A review article entitled "Scaffold-Mediated Microenvironmental Modulation Targeting Osteoclasts for ONFH Niche Reprogramming" has been published in Research. This article systematically summarizes the latest progress in functionalized bioactive scaffolds for regulating the intraosseous microenvironment in the treatment of early osteonecrosis of the femoral head (ONFH). Innovatively, from the perspective of osteoclast heterogeneity, it proposes a novel concept of "osteoclast-centric reprogramming of the osteonecrotic microenvironment," providing a new theoretical framework and design direction for the material-based treatment of ONFH.

01 Background
Osteonecrosis of the femoral head (ONFH) is a disease caused by vascular insufficiency, which progressively leads to trabecular bone structural destruction and femoral head collapse under long-term weight-bearing conditions, predominantly affecting young and middle-aged adults. Although hip-preserving treatments such as core decompression combined with bone grafting are attempted for early-stage ONFH, clinical follow-up results indicate significant uncertainty regarding their long-term efficacy. Accumulating evidence suggests that ONFH is not merely a structural defect but a disorder of the intraosseous microenvironment characterized by imbalanced bone remodeling, impaired angiogenesis, and abnormalities in inflammation and metabolism. Conventional biomaterials and inert scaffolds primarily provide physical filling and mechanical support, failing to effectively intervene in these pathological microenvironmental changes, which limits their long-term repair outcomes. This has prompted researchers to re-examine the material-based treatment strategies for ONFH from the perspective of "microenvironment modulation."

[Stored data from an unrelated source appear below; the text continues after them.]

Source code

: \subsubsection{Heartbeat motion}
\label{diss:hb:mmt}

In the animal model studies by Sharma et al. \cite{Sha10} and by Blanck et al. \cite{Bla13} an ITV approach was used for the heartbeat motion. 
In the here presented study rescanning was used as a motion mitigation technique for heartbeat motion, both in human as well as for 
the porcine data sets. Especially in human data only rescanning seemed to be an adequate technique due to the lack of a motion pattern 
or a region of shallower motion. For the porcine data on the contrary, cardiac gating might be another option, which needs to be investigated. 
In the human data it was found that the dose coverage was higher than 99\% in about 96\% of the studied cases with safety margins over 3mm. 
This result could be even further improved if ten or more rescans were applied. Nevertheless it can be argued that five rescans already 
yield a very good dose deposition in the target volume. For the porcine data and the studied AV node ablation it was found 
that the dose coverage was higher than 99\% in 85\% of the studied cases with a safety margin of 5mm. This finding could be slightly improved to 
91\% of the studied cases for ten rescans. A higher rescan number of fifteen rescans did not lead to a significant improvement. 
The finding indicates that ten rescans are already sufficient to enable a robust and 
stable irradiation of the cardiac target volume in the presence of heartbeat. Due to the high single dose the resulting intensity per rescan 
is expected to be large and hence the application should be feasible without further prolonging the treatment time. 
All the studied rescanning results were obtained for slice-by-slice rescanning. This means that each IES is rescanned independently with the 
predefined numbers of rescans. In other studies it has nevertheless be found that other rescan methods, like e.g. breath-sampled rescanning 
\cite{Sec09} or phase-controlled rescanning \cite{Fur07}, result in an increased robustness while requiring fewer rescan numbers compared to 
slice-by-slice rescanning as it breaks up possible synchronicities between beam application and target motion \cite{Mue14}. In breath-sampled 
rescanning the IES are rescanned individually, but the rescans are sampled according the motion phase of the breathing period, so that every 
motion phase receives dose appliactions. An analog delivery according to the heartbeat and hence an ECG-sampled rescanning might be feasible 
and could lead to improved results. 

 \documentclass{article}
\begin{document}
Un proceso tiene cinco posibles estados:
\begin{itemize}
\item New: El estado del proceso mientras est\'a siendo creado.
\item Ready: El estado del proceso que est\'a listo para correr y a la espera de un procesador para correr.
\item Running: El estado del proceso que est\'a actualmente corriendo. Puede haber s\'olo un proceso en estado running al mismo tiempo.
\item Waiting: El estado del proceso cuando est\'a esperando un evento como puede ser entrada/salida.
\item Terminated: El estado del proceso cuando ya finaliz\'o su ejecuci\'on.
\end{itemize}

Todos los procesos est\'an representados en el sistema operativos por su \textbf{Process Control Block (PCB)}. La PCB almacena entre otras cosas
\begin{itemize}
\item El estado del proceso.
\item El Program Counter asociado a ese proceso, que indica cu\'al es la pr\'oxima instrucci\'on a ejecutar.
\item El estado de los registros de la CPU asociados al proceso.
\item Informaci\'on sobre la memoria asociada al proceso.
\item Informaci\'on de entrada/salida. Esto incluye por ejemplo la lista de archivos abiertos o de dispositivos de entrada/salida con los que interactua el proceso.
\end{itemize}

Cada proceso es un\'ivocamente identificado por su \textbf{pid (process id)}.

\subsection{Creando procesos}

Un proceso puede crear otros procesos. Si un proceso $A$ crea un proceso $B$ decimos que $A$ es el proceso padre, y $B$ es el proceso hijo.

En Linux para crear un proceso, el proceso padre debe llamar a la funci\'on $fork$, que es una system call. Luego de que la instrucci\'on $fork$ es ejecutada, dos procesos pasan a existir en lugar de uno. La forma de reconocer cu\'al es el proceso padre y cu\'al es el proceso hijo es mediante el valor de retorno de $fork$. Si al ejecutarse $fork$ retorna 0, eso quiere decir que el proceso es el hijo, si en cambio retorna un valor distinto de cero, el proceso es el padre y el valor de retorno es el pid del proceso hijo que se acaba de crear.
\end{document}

02 Key Findings and Comprehensive Review
Centered on the pathological characteristics of the ONFH intraosseous microenvironment, this review systematically collates the research progress of functionalized bioactive scaffolds in regulating bone remodeling, angiogenesis, and immunoinflammatory responses. It focuses on summarizing the mechanisms of action and application features of different types of functionalized scaffolds, including those loaded with small-molecule drugs, growth factors, bioactive peptides, cells and their derivatives, gene delivery systems, and metal ions. Building on this, the article further introduces the cutting-edge concept of osteoclast heterogeneity, emphasizing that osteoclasts not only participate in bone resorption but also play crucial regulatory roles in angiogenesis, osteogenic coupling, and osteoimmune modulation. Under the pathological microenvironment of ONFH, the imbalance between osteoclasts in different functional states may serve as a key cellular basis driving the progressive deterioration of the intraosseous microenvironment. Based on this insight, the article proposes that precise regulation of the quantity and functional status of osteoclasts through functionalized bioactive scaffolds holds promise for the overall remodeling of the intraosseous microenvironment, thereby providing a more stable and durable biological foundation for ONFH repair (Figure 1).

03 Future Outlook
The material-based treatment of ONFH is gradually shifting from the traditional model of structural filling to a pathological mechanism-oriented model of microenvironment modulation. Future design of functionalized bioactive scaffolds should, while meeting the requirements of mechanical support, place greater emphasis on the precise regulation of cellular behaviors and microenvironmental states—especially the modulation of osteoclast functional heterogeneity—to achieve dynamic balance among bone resorption, osteogenesis, and angiogenesis. With the continuous advancement of multifunctional delivery systems, hierarchical release strategies, and research on material-cell interactions, this strategy centered on microenvironment reprogramming is expected to further improve the efficacy of hip-preserving treatments for early ONFH and provide new insights for material-based intervention research in other ischemic or metabolic bone diseases.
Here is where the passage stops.